Alaben al Señor desde la tierra
los grandes animales marinos y las profundidades del mar,
8 el rayo y el granizo, la nieve y la neblina,
el viento tempestuoso que obedece su palabra,
9 los montes y todas las colinas,
los árboles frutales y todos los cedros,
10 los animales salvajes y los domésticos,
los reptiles y las aves,
Salmos 148:7-10
Dios era conocido y alabado en el mundo natural mucho antes del advenimiento de las Escrituras.
Las tradiciones judía y cristiana de la espiritualidad de la creación tienen su origen en las Escrituras hebreas, como los Salmos 104 y 148. Es una espiritualidad que tiene sus raíces, ante todo, en la naturaleza, la experiencia y el mundo tal como es.

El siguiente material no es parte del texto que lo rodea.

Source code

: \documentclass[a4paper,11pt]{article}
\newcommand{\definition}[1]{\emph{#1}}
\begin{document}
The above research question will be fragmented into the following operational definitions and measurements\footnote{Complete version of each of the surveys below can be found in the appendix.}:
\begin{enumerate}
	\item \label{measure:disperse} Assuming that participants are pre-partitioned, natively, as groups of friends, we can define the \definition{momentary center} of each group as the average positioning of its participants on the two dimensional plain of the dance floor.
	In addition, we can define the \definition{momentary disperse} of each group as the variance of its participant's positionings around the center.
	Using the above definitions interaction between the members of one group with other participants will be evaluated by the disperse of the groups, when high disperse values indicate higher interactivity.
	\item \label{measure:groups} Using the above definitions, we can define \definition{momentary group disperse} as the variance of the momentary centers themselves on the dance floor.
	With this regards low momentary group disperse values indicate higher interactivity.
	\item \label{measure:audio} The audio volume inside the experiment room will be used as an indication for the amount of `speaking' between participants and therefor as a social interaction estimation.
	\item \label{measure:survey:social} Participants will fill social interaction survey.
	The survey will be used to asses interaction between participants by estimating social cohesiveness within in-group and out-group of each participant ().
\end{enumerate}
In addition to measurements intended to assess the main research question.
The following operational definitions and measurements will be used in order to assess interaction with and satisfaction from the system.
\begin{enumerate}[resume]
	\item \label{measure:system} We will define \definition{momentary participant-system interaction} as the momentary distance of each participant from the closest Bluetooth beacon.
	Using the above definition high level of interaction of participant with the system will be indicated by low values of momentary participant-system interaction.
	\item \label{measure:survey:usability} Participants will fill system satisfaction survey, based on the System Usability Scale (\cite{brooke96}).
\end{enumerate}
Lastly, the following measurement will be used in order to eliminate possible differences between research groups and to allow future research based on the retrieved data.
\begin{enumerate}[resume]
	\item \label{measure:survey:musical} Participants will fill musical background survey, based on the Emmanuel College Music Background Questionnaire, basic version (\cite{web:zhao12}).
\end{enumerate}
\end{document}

Esta rica espiritualidad hebrea formó la mente, el corazón y las enseñanzas de Jesús de Nazaret.
Quizás no sintamos el impacto de eso hasta que nos demos cuenta de cuánta gente piensa que la religión tiene que ver con ideas, conceptos y fórmulas de los libros. Así se formó durante años al clero y a los teólogos. Se fueron no a un mundo de la naturaleza, el silencio y las relaciones primarias, sino a un mundo de libros. Bueno, eso no es espiritualidad bíblica y no es ahí donde comienza la religión. Comienza observando “lo que es”. Pablo dice: “Desde la creación del mundo, la esencia invisible de Dios y el poder eterno de Dios se pueden ver claramente mediante la comprensión de la mente de las cosas creadas” (Romanos 1:20). Conocemos a Dios a través de las cosas que Dios ha hecho. El primer fundamento de cualquier verdadera visión religiosa es, sencillamente, aprender a ver y amar lo que es. ¡La contemplación es enfrentar la realidad en su forma más simple y directa, sin juzgar, sin explicar y sin control!
Si no sabemos amar lo que está frente a nosotros, entonces no sabemos cómo ver lo que hay. Entonces, ¡debemos comenzar con una piedra! Pasamos del mundo de la piedra al mundo de las plantas y aprendemos a apreciar las cosas en crecimiento y a ver a Dios en ellas. En todo el mundo natural, vemos los vestigios de Dios, que significa las huellas dactilares o huellas de Dios.
Quizás una vez que podamos ver a Dios en las plantas y los animales, podamos aprender a ver a Dios en nuestros vecinos. Y entonces podríamos aprender a amar el mundo. Y luego, cuando todo ese amor haya ocurrido, cuando todo ese ver haya sucedido, entonces seremos capaces de amar a Jesús. El alma está preparada. El alma se libera y aprende a ver, a recibir, a entrar y a salir de sí misma. Estas personas bien podrían entender cómo amar a Dios.
Adaptado del material de Richard Rohr, “Christianity and the Creation: A Franciscan Speaks to Franciscans,” in Embracing Earth: Catholic Approaches to Ecology, ed. Albert J. LaChance and John E. Carroll (Maryknoll, NY: Orbis Books, 1994), 130–131.